At this seminar we showcased the depth and breadth of CRU’s research from our global team of Analysts and Consultants based in our Beijing and London offices. Many major areas of discussion and interest emerged. The following summarizes the key conclusions:
Global macro-economic outlook: The key point for the global macro-economic outlook is that although we expect growth in 2019 to remain relatively healthy (2.7%), it will be a little weaker than 2018 (3.1%). This is due to slower growth in the US, Europe, China, and in the rest of Asia. In 2018, US growth has been supported by a fiscal stimulus package. But this fiscal stimulus can only have a temporary impact on growth. The recent Fed interest rate increases will raise the cost of borrowing and dampen domestic spending. There will also be negative effects from the trade war, which pushes up import prices and lowers demand. We expect US growth in 2019 to slow to 1.9%.

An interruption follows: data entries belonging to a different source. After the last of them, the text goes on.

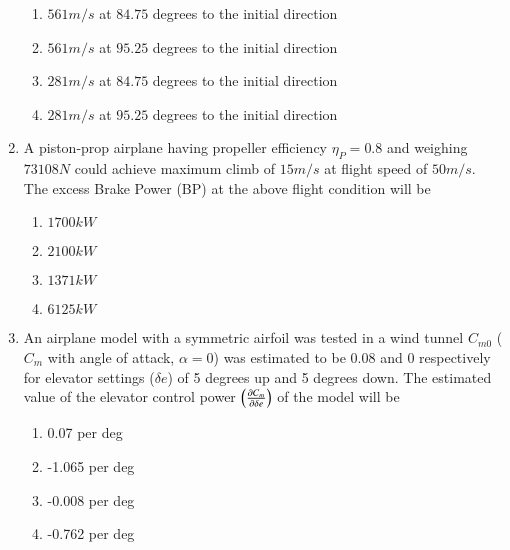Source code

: \documentclass[journal]{IEEEtran}
\begin{document}
\begin{enumerate}
    \begin{enumerate}
        \item $561 m/s$ at $84.75$ degrees to the initial direction
        \item $561 m/s$ at $95.25$ degrees to the initial direction
        \item $281 m/s$ at $84.75$ degrees to the initial direction
        \item $281 m/s$ at $95.25$ degrees to the initial direction
    \end{enumerate}

    \item A piston-prop airplane having propeller efficiency $\eta_P = 0.8$ and weighing $73108 N$
    could achieve maximum climb of $15 m/s$ at flight speed of $50 m/s$. The excess Brake Power (BP)
    at the above flight condition will be

    \begin{multicols}{4}
        \begin{enumerate}
            \item $1700 kW$
            \item $2100 kW$
            \item $1371 kW$
            \item $6125 kW$
        \end{enumerate}
    \end{multicols}

    \item An airplane model with a symmetric airfoil was tested in a wind tunnel $C_{m0}$ ($C_m$ with
    angle of attack, $\alpha = 0$) was estimated to be $0.08$ and $0$ respectively for elevator settings
    ($\delta e$) of 5 degrees up and 5 degrees down. The estimated value of the elevator control power
    $\left(\frac{\partial C_m}{\partial \delta e}\right)$ of the model will be

    \begin{multicols}{2}
        \begin{enumerate}
            \item 0.07 per deg
            \item -1.065 per deg
            \item -0.008 per deg
            \item -0.762 per deg
        \end{enumerate}
    \end{multicols}

\end{enumerate}
\end{document}
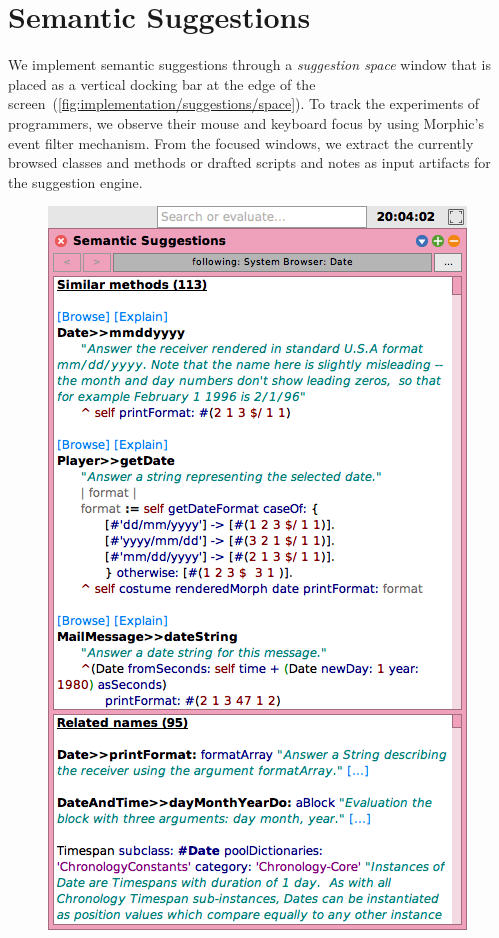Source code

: 
\section{Semantic Suggestions}
\label{sec:implementation/suggestions}

We implement semantic suggestions through a \emph{suggestion space} window that is placed as a vertical docking bar at the edge of the screen~(\cref{fig:implementation/suggestions/space}).
To track the experiments of programmers, we observe their mouse and keyboard focus by using Morphic's event filter mechanism.
From the focused windows, we extract the currently browsed classes and methods or drafted scripts and notes as input artifacts for the suggestion engine.

\begin{figure}
	\centering
	\includegraphics[height=30\baselineskip]{01_suggestions/space.png} %

\end{figure}
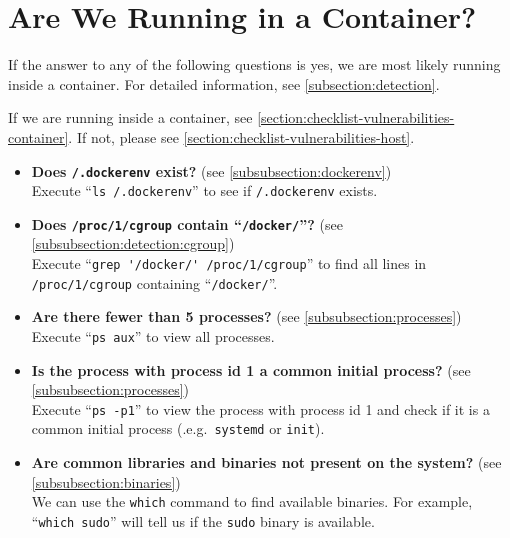 \section{Are We Running in a Container?}\label{section:checklist-detection}
If the answer to any of the following questions is yes, we are most likely running inside a container. For detailed information, see \autoref{subsection:detection}.

\medskip

If we are running inside a container, see \autoref{section:checklist-vulnerabilities-container}. If not, please see \autoref{section:checklist-vulnerabilities-host}.

\begin{itemize}
    \item \textbf{Does \lstinline{/.dockerenv} exist?} (see \autoref{subsubsection:dockerenv})\\
    Execute ``\lstinline{ls /.dockerenv}'' to see if \lstinline{/.dockerenv} exists.

    \item \textbf{Does \lstinline{/proc/1/cgroup} contain ``\lstinline{/docker/}''?} (see \autoref{subsubsection:detection:cgroup})\\
    Execute ``\lstinline{grep '/docker/' /proc/1/cgroup}'' to find all lines in \lstinline{/proc/1/cgroup} containing ``\lstinline{/docker/}''.

    \item \textbf{Are there fewer than 5 processes?} (see \autoref{subsubsection:processes})\\
    Execute ``\lstinline{ps aux}'' to view all processes.

    \item \textbf{Is the process with process id 1 a common initial process?} (see \autoref{subsubsection:processes})\\
    Execute ``\lstinline{ps -p1}'' to view the process with process id 1 and check if it is a common initial process (.e.g.\ \lstinline{systemd} or \lstinline{init}).

    \item \textbf{Are common libraries and binaries not present on the system?} (see \autoref{subsubsection:binaries})\\
    We can use the \lstinline{which} command to find available binaries. For example, ``\lstinline{which sudo}'' will tell us if the \lstinline{sudo} binary is available.
\end{itemize}
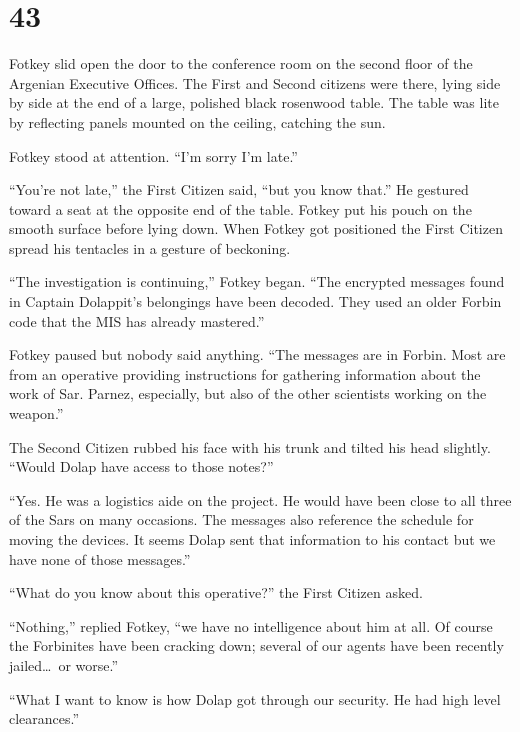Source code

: 
\chapter{43}

Fotkey slid open the door to the conference room on the second floor of the Argenian Executive
Offices. The First and Second citizens were there, lying side by side at the end of a large,
polished black rosenwood table. The table was lite by reflecting panels mounted on the ceiling,
catching the sun.

Fotkey stood at attention. ``I'm sorry I'm late.''

``You're not late,'' the First Citizen said, ``but you know that.'' He gestured toward a seat at
the opposite end of the table. Fotkey put his pouch on the smooth surface before lying down.
When Fotkey got positioned the First Citizen spread his tentacles in a gesture of beckoning.

``The investigation is continuing,'' Fotkey began. ``The encrypted messages found in Captain
Dolappit's belongings have been decoded. They used an older Forbin code that the MIS has already
mastered.''

Fotkey paused but nobody said anything. ``The messages are in Forbin. Most are from an operative
providing instructions for gathering information about the work of Sar. Parnez, especially, but
also of the other scientists working on the weapon.''


The Second Citizen rubbed his face with his trunk and tilted his head slightly. ``Would Dolap
have access to those notes?''

``Yes. He was a logistics aide on the project. He would have been close to all three of the Sars
on many occasions. The messages also reference the schedule for moving the devices. It seems
Dolap sent that information to his contact but we have none of those messages.''

``What do you know about this operative?'' the First Citizen asked.

``Nothing,'' replied Fotkey, ``we have no intelligence about him at all. Of course the
Forbinites have been cracking down; several of our agents have been recently jailed\ldots\ or
worse.''

``What I want to know is how Dolap got through our security. He had high level clearances.''

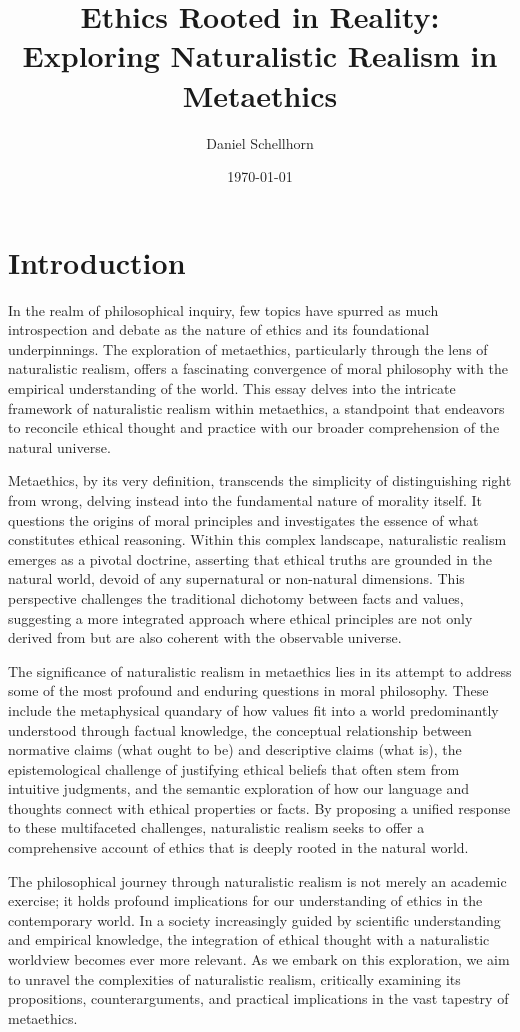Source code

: \documentclass[12pt,a4paper]{article}
\title{Ethics Rooted in Reality: Exploring Naturalistic Realism in Metaethics}
\author{Daniel Schellhorn}
\date{\today}
\begin{document}
\maketitle

\section{Introduction}
In the realm of philosophical inquiry, few topics have spurred as much introspection and debate as the nature of ethics and its foundational underpinnings. The exploration of metaethics, particularly through the lens of naturalistic realism, offers a fascinating convergence of moral philosophy with the empirical understanding of the world. This essay delves into the intricate framework of naturalistic realism within metaethics, a standpoint that endeavors to reconcile ethical thought and practice with our broader comprehension of the natural universe.

Metaethics, by its very definition, transcends the simplicity of distinguishing right from wrong, delving instead into the fundamental nature of morality itself. It questions the origins of moral principles and investigates the essence of what constitutes ethical reasoning. Within this complex landscape, naturalistic realism emerges as a pivotal doctrine, asserting that ethical truths are grounded in the natural world, devoid of any supernatural or non-natural dimensions. This perspective challenges the traditional dichotomy between facts and values, suggesting a more integrated approach where ethical principles are not only derived from but are also coherent with the observable universe.

The significance of naturalistic realism in metaethics lies in its attempt to address some of the most profound and enduring questions in moral philosophy. These include the metaphysical quandary of how values fit into a world predominantly understood through factual knowledge, the conceptual relationship between normative claims (what ought to be) and descriptive claims (what is), the epistemological challenge of justifying ethical beliefs that often stem from intuitive judgments, and the semantic exploration of how our language and thoughts connect with ethical properties or facts. By proposing a unified response to these multifaceted challenges, naturalistic realism seeks to offer a comprehensive account of ethics that is deeply rooted in the natural world.

The philosophical journey through naturalistic realism is not merely an academic exercise; it holds profound implications for our understanding of ethics in the contemporary world. In a society increasingly guided by scientific understanding and empirical knowledge, the integration of ethical thought with a naturalistic worldview becomes ever more relevant. As we embark on this exploration, we aim to unravel the complexities of naturalistic realism, critically examining its propositions, counterarguments, and practical implications in the vast tapestry of metaethics.
\end{document}
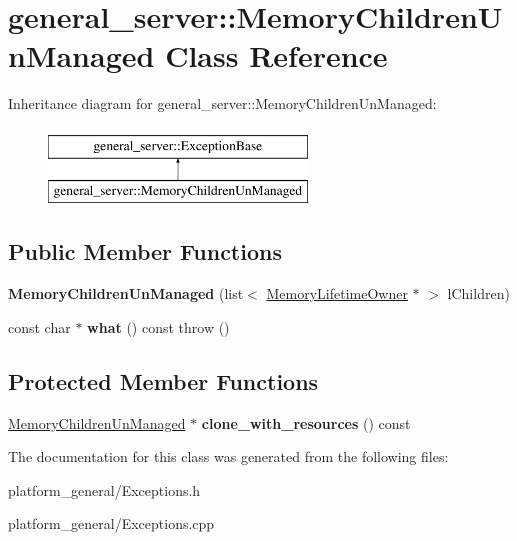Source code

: \hypertarget{classgeneral__server_1_1MemoryChildrenUnManaged}{\section{general\-\_\-server\-:\-:\-Memory\-Children\-Un\-Managed \-Class \-Reference}
\label{classgeneral__server_1_1MemoryChildrenUnManaged}
}
\-Inheritance diagram for general\-\_\-server\-:\-:\-Memory\-Children\-Un\-Managed\-:\begin{figure}[H]
\begin{center}
\leavevmode
\includegraphics[height=2.000000cm]{classgeneral__server_1_1MemoryChildrenUnManaged}
\end{center}
\end{figure}
\subsection*{\-Public \-Member \-Functions}
\begin{DoxyCompactItemize}
\item 
\hypertarget{classgeneral__server_1_1MemoryChildrenUnManaged_adc7a87e8f3d4f72cdee94af074d0f255}{{\bfseries \-Memory\-Children\-Un\-Managed} (list$<$ \hyperlink{classgeneral__server_1_1MemoryLifetimeOwner}{\-Memory\-Lifetime\-Owner} $\ast$ $>$ l\-Children)}\label{classgeneral__server_1_1MemoryChildrenUnManaged_adc7a87e8f3d4f72cdee94af074d0f255}

\item 
\hypertarget{classgeneral__server_1_1MemoryChildrenUnManaged_add908c533449d42b7539ec157d17dde6}{const char $\ast$ {\bfseries what} () const   throw ()}\label{classgeneral__server_1_1MemoryChildrenUnManaged_add908c533449d42b7539ec157d17dde6}

\end{DoxyCompactItemize}
\subsection*{\-Protected \-Member \-Functions}
\begin{DoxyCompactItemize}
\item 
\hypertarget{classgeneral__server_1_1MemoryChildrenUnManaged_ac9f027b2d92a1ac551291e6e21982728}{\hyperlink{classgeneral__server_1_1MemoryChildrenUnManaged}{\-Memory\-Children\-Un\-Managed} $\ast$ {\bfseries clone\-\_\-with\-\_\-resources} () const }\label{classgeneral__server_1_1MemoryChildrenUnManaged_ac9f027b2d92a1ac551291e6e21982728}

\end{DoxyCompactItemize}


\-The documentation for this class was generated from the following files\-:\begin{DoxyCompactItemize}
\item 
platform\-\_\-general/\-Exceptions.\-h\item 
platform\-\_\-general/\-Exceptions.\-cpp\end{DoxyCompactItemize}
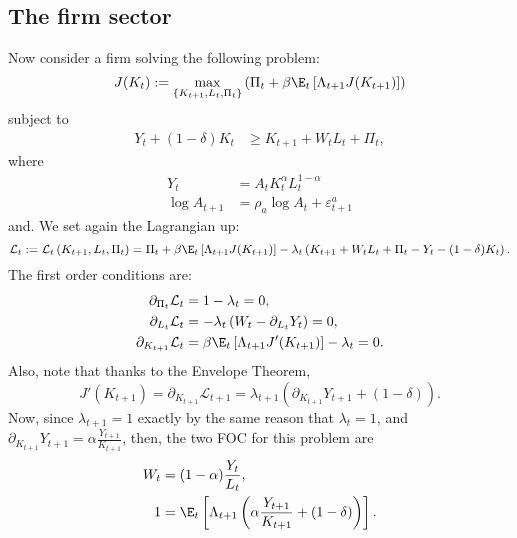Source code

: \documentclass{article}
\begin{document}
	\subsection{The firm sector}
	Now consider a firm solving the following problem:
	\begin{equation}
		J(K_t) : = \max_{\{K_{t+1}, L_t, \Pi_t\}} \left(\Pi_t + \beta \E_t\left[\Lambda_{t+1} J(K_{t+1})\right]\right)
	\end{equation}
	subject to
	\begin{align}
		Y_t + (1-\delta)K_t&\geq K_{t+1} + W_t L_t + \Pi_t,\label{eq:RBC-GK_bank_constraint}
	\end{align}
	where
	 \begin{align}
	 	Y_t &= A_t K_{t}^\alpha L_t^{1-\alpha}\label{eq:RBC-GK_Y}\\
	 	\log A_{t+1} & = \rho_a \log A_{t} + \varepsilon_{t+1}^a\label{eq:RBC-GK_A}
	 \end{align}
	 and. We set again the Lagrangian up:
	\begin{equation}
		\mathcal{L}_t := \mathcal{L}_t\left(K_{t+1}, L_t, \Pi_t\right) = \Pi_t + \beta \E_t\left[\Lambda_{t+1} J(K_{t+1})\right] - \lambda_t \left(K_{t+1} + W_t L_t + \Pi_t - Y_t - (1-\delta)K_t\right).
	\end{equation}
	The first order conditions are:
	\begin{align}
		\partial_{\Pi_t} \mathcal{L}_t&= 1 - \lambda_t = 0, \label{FOC:RBC-GK_firm_1_1} \\
		\partial_{L_t} \mathcal{L}_t & = -\lambda_t\left(W_t - \partial_{L_t} Y_t\right) = 0, \label{FOC:RBC-GK_firm_1_2} \\
		\partial_{K_{t+1}} \mathcal{L}_t & = \beta\E_t\left[\Lambda_{t+1}J'(K_{t+1})\right]-\lambda_t  = 0. \label{FOC:RBC-GK_firm_1_3}
	\end{align}
	Also, note that thanks to the Envelope Theorem,
	\begin{equation}
		J'(K_{t+1}) = \partial_{K_{t+1}}\mathcal{L}_{t+1} = \lambda_{t+1}\left(\partial_{K_{t+1}}Y_{t+1} + (1-\delta)\right).
	\end{equation}
	Now, since $\lambda_{t+1}=1$ exactly by the same reason that $\lambda_t = 1$, and $\partial_{K_{t+1}} Y_{t+1} = \alpha \frac{Y_{t+1}}{K_{t+1}}$, then, the two FOC for this problem are
	\begin{align}
		W_t &= (1-\alpha)\frac{Y_t}{L_t}, \label{FOC:RBC-GK_firm_2_1} \\
		1  & = \E_t\left[\Lambda_{t+1}\left(\alpha\frac{Y_{t+1}}{K_{t+1}} + (1-\delta)\right)\right]. \label{FOC:RBC-GK_firm_2_2}
	\end{align}
\end{document}
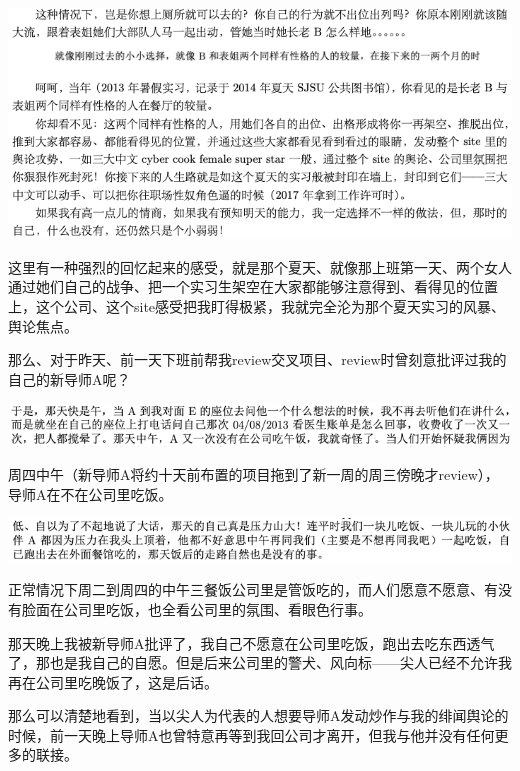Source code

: \documentclass[9pt, b5paper]{article}
\begin{document}
\begin{center}
\includegraphics[width=.9\linewidth]{./pic/backups_plans_20210512_112652.png}
\end{center}

这里有一种强烈的回忆起来的感受，就是那个夏天、就像那上班第一天、两个女人通过她们自己的战争、把一个实习生架空在大家都能够注意得到、看得见的位置上，这个公司、这个site感受把我盯得极紧，我就完全沦为那个夏天实习的风暴、舆论焦点。

那么、对于昨天、前一天下班前帮我review交叉项目、review时曾刻意批评过我的自己的新导师A呢？

\begin{center}
\includegraphics[width=.9\linewidth]{./pic/backups_plans_20210512_114515.png}
\end{center}

周四中午（新导师A将约十天前布置的项目拖到了新一周的周三傍晚才review），导师A在不在公司里吃饭。

\begin{center}
\includegraphics[width=.9\linewidth]{./pic/backups_plans_20210512_113036.png}
\end{center}

正常情况下周二到周四的中午三餐饭公司里是管饭吃的，而人们愿意不愿意、有没有脸面在公司里吃饭，也全看公司里的氛围、看眼色行事。 

那天晚上我被新导师A批评了，我自己不愿意在公司里吃饭，跑出去吃东西透气了，那也是我自己的自愿。但是后来公司里的警犬、风向标——尖人已经不允许我再在公司里吃晚饭了，这是后话。 

那么可以清楚地看到，当以尖人为代表的人想要导师A发动炒作与我的绯闻舆论的时候，前一天晚上导师A也曾特意再等到我回公司才离开，但我与他并没有任何更多的联接。
\end{document}
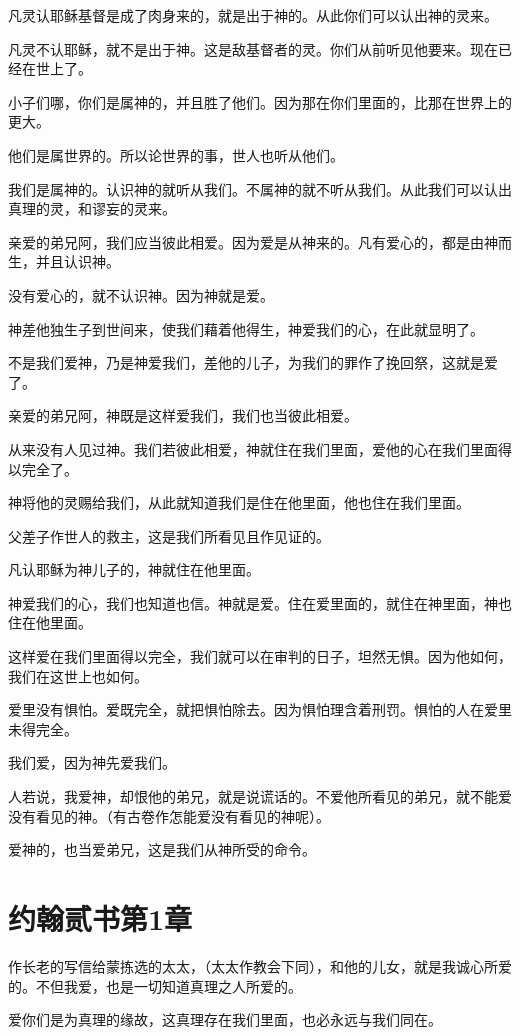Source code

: \documentclass[12pt,oneside]{book}
\begin{document}
凡灵认耶稣基督是成了肉身来的，就是出于神的。从此你们可以认出神的灵来。

凡灵不认耶稣，就不是出于神。这是敌基督者的灵。你们从前听见他要来。现在已经在世上了。

小子们哪，你们是属神的，并且胜了他们。因为那在你们里面的，比那在世界上的更大。

他们是属世界的。所以论世界的事，世人也听从他们。

我们是属神的。认识神的就听从我们。不属神的就不听从我们。从此我们可以认出真理的灵，和谬妄的灵来。

亲爱的弟兄阿，我们应当彼此相爱。因为爱是从神来的。凡有爱心的，都是由神而生，并且认识神。

没有爱心的，就不认识神。因为神就是爱。

神差他独生子到世间来，使我们藉着他得生，神爱我们的心，在此就显明了。

不是我们爱神，乃是神爱我们，差他的儿子，为我们的罪作了挽回祭，这就是爱了。

亲爱的弟兄阿，神既是这样爱我们，我们也当彼此相爱。

从来没有人见过神。我们若彼此相爱，神就住在我们里面，爱他的心在我们里面得以完全了。

神将他的灵赐给我们，从此就知道我们是住在他里面，他也住在我们里面。

父差子作世人的救主，这是我们所看见且作见证的。

凡认耶稣为神儿子的，神就住在他里面。

神爱我们的心，我们也知道也信。神就是爱。住在爱里面的，就住在神里面，神也住在他里面。

这样爱在我们里面得以完全，我们就可以在审判的日子，坦然无惧。因为他如何，我们在这世上也如何。

爱里没有惧怕。爱既完全，就把惧怕除去。因为惧怕理含着刑罚。惧怕的人在爱里未得完全。

我们爱，因为神先爱我们。

人若说，我爱神，却恨他的弟兄，就是说谎话的。不爱他所看见的弟兄，就不能爱没有看见的神。（有古卷作怎能爱没有看见的神呢）。

爱神的，也当爱弟兄，这是我们从神所受的命令。

\chapter{约翰贰书第1章}
作长老的写信给蒙拣选的太太，（太太作教会下同），和他的儿女，就是我诚心所爱的。不但我爱，也是一切知道真理之人所爱的。

爱你们是为真理的缘故，这真理存在我们里面，也必永远与我们同在。
\end{document}

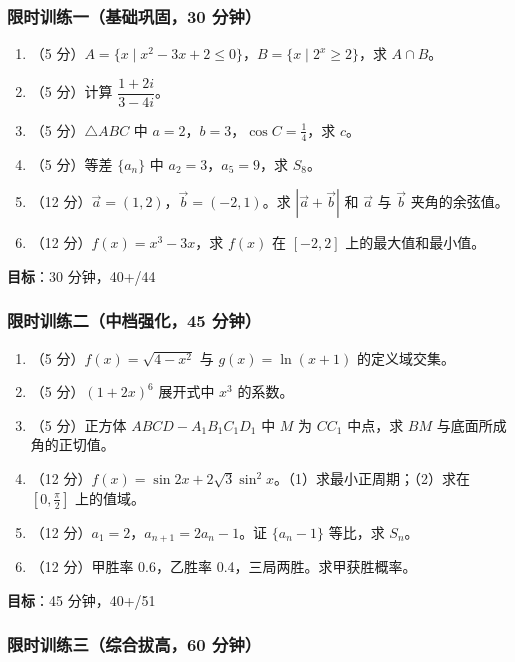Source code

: \subsubsection{限时训练一（基础巩固，30 分钟）}

\begin{enumerate}
  \item（5 分）$A=\{x\mid x^2-3x+2\le0\}$，$B=\{x\mid 2^x\ge2\}$，求 $A\cap B$。
  \item（5 分）计算 $\dfrac{1+2i}{3-4i}$。
  \item（5 分）$\triangle ABC$ 中 $a=2$，$b=3$，$\cos C=\frac14$，求 $c$。
  \item（5 分）等差 $\{a_n\}$ 中 $a_2=3$，$a_5=9$，求 $S_8$。
  \item（12 分）$\vec{a}=(1,2)$，$\vec{b}=(-2,1)$。求 $|\vec{a}+\vec{b}|$ 和 $\vec{a}$ 与 $\vec{b}$ 夹角的余弦值。
  \item（12 分）$f(x)=x^3-3x$，求 $f(x)$ 在 $[-2,2]$ 上的最大值和最小值。
\end{enumerate}

\textbf{目标}：30 分钟，40+/44

\subsubsection{限时训练二（中档强化，45 分钟）}

\begin{enumerate}
  \item（5 分）$f(x)=\sqrt{4-x^2}$ 与 $g(x)=\ln(x+1)$ 的定义域交集。
  \item（5 分）$(1+2x)^6$ 展开式中 $x^3$ 的系数。
  \item（5 分）正方体 $ABCD-A_1B_1C_1D_1$ 中 $M$ 为 $CC_1$ 中点，求 $BM$ 与底面所成角的正切值。
  \item（12 分）$f(x)=\sin2x+2\sqrt3\sin^2x$。（1）求最小正周期；（2）求在 $[0,\frac{\pi}{2}]$ 上的值域。
  \item（12 分）$a_1=2$，$a_{n+1}=2a_n-1$。证 $\{a_n-1\}$ 等比，求 $S_n$。
  \item（12 分）甲胜率 0.6，乙胜率 0.4，三局两胜。求甲获胜概率。
\end{enumerate}

\textbf{目标}：45 分钟，40+/51

\subsubsection{限时训练三（综合拔高，60 分钟）}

Eurozone activity is also expected to moderate in 2019. The main driver of the slowdown is a tightening of the ECB’s policy stance, by ending QE from January and potentially raising rates in late 2019. This will create a slowdown in construction sector and autos will also slow. The Eurozone is forecast to stabilise at growth rates of around 1.5%. In China, we believe the authorities will continue to deliver a managed slowdown in economic activity. And that will lead to gradual slowing in the construction and auto sectors. 2018 has not been a good year for autos in China. Economic growth in China may slow to 6% in 2019. Emerging markets such as India and SE Asia will be among the best performers in 2019, but even these markets may experience small reductions in economic growth.
The two biggest risks include the possibility of a downturn in the US and an escalation of the trade war. The current US expansion has been one of the longest on history, so the chances of a US recession are rising. It is hard to call the exact timing but based on where indicators currently we think it is around 12-18 months away, barring another round of tariff escalation. On trade tensions, the G20 meeting between President Trump and Xi was a positive development, but we need to wait for what happens on the talks over the next 90-days. Our base case is for tariffs to remain around current levels, but if there is no progress there is a risk of tariff escalation. This could cause a confidence crisis, where trade escalation creates uncertainty and volatility in financial markets which feed through to the real economy and lead to falls in GDP of more than 1.2% in the USA and China, compared to the base case.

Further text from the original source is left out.